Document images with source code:
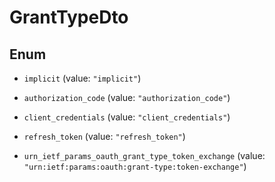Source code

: 
# GrantTypeDto

## Enum


* `implicit` (value: `"implicit"`)

* `authorization_code` (value: `"authorization_code"`)

* `client_credentials` (value: `"client_credentials"`)

* `refresh_token` (value: `"refresh_token"`)

* `urn_ietf_params_oauth_grant_type_token_exchange` (value: `"urn:ietf:params:oauth:grant-type:token-exchange"`)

[EXERCISE GOAL]:
Give the entries again without a single change, but with no pictures.

[RESULT OF THE EXERCISE]:
Source code

: 
# GrantTypeDto

## Enum


* `implicit` (value: `"implicit"`)

* `authorization_code` (value: `"authorization_code"`)

* `client_credentials` (value: `"client_credentials"`)

* `refresh_token` (value: `"refresh_token"`)

* `urn_ietf_params_oauth_grant_type_token_exchange` (value: `"urn:ietf:params:oauth:grant-type:token-exchange"`)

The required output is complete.